How to complete this task. Go to the line that includes "###### Pomodoros using 6m_24m.sh" and retype it, then every line after it to the end of the data, adding nothing.

The data.
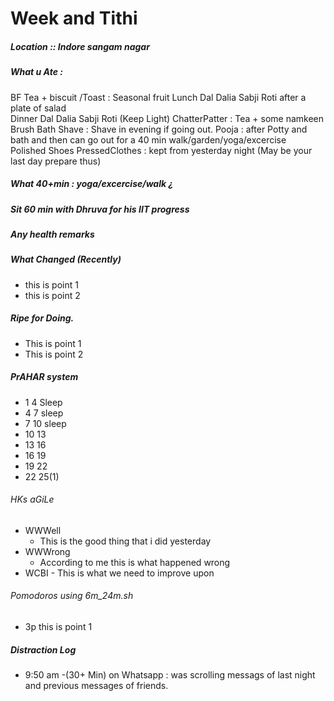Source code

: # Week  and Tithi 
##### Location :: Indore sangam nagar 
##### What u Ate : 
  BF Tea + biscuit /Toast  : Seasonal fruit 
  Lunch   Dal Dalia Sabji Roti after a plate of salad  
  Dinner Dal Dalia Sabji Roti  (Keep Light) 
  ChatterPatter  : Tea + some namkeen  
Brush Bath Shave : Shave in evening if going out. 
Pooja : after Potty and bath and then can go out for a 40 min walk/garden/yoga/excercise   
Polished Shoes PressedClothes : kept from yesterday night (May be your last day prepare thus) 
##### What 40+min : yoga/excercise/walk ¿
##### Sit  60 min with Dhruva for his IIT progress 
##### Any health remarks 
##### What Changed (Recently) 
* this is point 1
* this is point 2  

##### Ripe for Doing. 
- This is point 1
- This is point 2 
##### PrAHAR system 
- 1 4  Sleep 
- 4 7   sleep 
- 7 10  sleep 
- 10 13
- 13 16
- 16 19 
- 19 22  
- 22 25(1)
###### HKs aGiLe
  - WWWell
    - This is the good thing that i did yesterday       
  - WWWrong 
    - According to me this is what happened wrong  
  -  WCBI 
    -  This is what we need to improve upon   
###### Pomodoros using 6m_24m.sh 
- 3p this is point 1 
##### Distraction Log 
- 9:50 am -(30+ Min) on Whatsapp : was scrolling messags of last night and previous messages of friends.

Solution.
###### Pomodoros using 6m_24m.sh 
- 3p this is point 1 
##### Distraction Log 
- 9:50 am -(30+ Min) on Whatsapp : was scrolling messags of last night and previous messages of friends.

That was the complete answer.